Composition

Cycle

Utilizing the incompressible scheme, this module contains functions for constructing coolant cycles and adding Kirchhoff constraints to its flow

class FlowGraph(*edges, funcs=None, reference_node=None, abs_pressure_comps=None, inertial_comps=None, ref_mdots=None, k_constructor=<class 'stream.calculations.kirchhoff.Kirchhoff'>)

Bases: object

A container for the Aggregator and Kirchhoff objects generated from a flow graph.

Parameters:

• edges (FlowEdge) – These are (u, v, d) of the graph. Since this is a MultiDiGraph, (u, v) may be repeated, and would mostly be of type Junction (but any hashable is okay). The data d holds a list of components (under the comps key) on each edge, its “significance” (under signify) and any other datum.
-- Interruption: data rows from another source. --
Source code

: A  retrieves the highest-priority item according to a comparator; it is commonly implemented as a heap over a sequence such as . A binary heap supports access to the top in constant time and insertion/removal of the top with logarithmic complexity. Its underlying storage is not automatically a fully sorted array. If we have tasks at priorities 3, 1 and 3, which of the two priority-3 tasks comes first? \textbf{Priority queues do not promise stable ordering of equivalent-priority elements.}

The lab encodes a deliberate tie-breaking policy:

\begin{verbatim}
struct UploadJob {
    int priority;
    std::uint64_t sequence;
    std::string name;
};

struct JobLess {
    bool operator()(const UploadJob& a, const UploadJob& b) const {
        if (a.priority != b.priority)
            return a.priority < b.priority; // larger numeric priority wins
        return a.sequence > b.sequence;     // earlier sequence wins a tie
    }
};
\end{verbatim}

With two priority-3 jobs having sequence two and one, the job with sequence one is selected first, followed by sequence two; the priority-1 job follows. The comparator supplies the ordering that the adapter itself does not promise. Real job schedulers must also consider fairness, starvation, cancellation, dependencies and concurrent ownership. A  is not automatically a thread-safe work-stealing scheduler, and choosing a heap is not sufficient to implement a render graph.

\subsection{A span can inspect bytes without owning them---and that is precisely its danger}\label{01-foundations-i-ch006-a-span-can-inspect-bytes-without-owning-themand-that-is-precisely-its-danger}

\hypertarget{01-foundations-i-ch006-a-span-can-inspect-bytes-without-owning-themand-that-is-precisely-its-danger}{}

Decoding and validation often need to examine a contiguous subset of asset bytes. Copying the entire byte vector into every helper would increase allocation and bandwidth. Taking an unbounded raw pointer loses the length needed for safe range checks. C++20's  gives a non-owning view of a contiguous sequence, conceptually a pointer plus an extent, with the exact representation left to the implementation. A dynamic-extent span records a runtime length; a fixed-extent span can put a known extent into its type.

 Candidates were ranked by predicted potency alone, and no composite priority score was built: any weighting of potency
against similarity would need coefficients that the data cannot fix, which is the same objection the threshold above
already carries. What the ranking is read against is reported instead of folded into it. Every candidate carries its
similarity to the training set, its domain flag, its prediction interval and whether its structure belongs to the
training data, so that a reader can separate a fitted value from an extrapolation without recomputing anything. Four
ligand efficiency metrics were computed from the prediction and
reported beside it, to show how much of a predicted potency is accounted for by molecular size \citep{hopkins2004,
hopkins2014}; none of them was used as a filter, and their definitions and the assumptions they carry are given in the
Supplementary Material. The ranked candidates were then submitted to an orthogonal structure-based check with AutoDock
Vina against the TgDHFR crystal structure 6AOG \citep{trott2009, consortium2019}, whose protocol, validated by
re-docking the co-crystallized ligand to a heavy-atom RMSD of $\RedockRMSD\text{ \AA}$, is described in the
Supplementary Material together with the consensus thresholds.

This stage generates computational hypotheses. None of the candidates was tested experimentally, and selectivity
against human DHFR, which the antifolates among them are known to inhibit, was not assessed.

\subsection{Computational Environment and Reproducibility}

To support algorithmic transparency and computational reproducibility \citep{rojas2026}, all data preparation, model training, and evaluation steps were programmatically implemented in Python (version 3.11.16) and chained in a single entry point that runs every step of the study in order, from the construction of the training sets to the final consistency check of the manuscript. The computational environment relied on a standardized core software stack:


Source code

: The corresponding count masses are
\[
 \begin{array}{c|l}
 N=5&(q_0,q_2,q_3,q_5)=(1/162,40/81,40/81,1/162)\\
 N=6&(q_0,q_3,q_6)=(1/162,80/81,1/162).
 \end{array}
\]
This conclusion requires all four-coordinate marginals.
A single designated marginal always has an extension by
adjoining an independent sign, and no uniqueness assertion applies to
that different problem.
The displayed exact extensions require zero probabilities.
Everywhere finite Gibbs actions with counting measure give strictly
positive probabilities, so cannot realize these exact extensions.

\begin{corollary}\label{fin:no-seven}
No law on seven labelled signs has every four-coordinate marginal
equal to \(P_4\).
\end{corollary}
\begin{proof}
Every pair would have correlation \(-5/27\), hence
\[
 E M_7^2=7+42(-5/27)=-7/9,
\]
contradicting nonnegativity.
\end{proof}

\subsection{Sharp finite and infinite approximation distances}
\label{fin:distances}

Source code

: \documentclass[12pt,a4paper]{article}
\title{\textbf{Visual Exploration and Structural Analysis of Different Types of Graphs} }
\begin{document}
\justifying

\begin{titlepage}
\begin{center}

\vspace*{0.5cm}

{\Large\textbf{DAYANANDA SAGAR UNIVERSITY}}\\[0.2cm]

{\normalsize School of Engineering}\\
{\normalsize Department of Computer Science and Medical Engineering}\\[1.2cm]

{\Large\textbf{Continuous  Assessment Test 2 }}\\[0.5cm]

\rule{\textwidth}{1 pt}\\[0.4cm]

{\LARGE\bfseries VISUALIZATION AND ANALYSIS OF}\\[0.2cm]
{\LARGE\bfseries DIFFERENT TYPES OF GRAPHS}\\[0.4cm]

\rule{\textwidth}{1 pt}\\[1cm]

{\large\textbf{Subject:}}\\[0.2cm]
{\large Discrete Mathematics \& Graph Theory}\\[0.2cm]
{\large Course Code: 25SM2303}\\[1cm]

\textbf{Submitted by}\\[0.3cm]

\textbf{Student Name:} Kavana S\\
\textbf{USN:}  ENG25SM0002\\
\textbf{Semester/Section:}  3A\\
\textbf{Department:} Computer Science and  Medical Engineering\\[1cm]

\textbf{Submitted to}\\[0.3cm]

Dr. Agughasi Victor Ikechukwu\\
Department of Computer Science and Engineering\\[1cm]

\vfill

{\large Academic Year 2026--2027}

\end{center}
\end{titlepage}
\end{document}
• funcs (ExternalFunctions or None) – External Aggregator functions

• reference_node (tuple[Hashable, Pascal] or None) – A reference (“ground”) node and its absolute pressure

• abs_pressure_comps (Sequence[Hashable] or None) – Nodes for which the absolute pressure should be calculated

• inertial_comps (Sequence[Calculation] or None) – A subset of calculations in agr which require \(\ddot{m}\) from kirchhoff. This requires k to be KirchhoffWDerivatives.

• ref_mdots (Sequence[Calculation] or None) – Calculations for which a reference current is desired. This list must be a subset of a list already known to k from its flow-graph

• k_constructor (Type[Kirchhoff]) – A Kirchhoff constructor

check_gravity_mismatch(temperature=10.0, strategy=None, tol=1e-05, head=1.0)

A wrapper for check_gravity_mismatch, see therein for more information

Parameters:

• temperature (float | ndarray)

• strategy (dict[Calculation, Callable[[float | ndarray, float | ndarray], float | ndarray]] | None)

• tol (float)

• head (float | ndarray)

Return type:

None

guess_steady_state(mdots, temperature, strategy=None)

A guess for a Kirchhoff derived system, in which the mass flow rates are assumed to be known

Parameters:

• mdots (dict[Calculation | str, KgPerS]) – Known mass flow rates \(\dot{m}\) for components in the hydraulic system. Supported Calculations are DPCalculation and Channel.

• temperature (Celsius) – Assumed temperature for hydraulic calculations

• strategy (HydraulicStrategyMap | None) – For unknown calculations, pressure drop functions \(\Delta p(\dot{m}, T)\) may be provided. These are used when the Calculation isn’t identified as known types or protocols, and failing that, the guess is 0.0.

Returns:

A guess in which pressures are computed from the known flow rates, and the flow rates themselves.

Return type:

State

flow_edge(edge, *components, signify=1.0, **kwargs)

A tool to make input for flow_graph more streamlined.

Warning

Junction weights are edited to reflect signify weighting

Parameters:

• edge (tuple[Hashable, Hashable]) – The edge (u, v) to be created.

• components (Sequence[Calculation]) – Components on that edge, sequentially from u to v.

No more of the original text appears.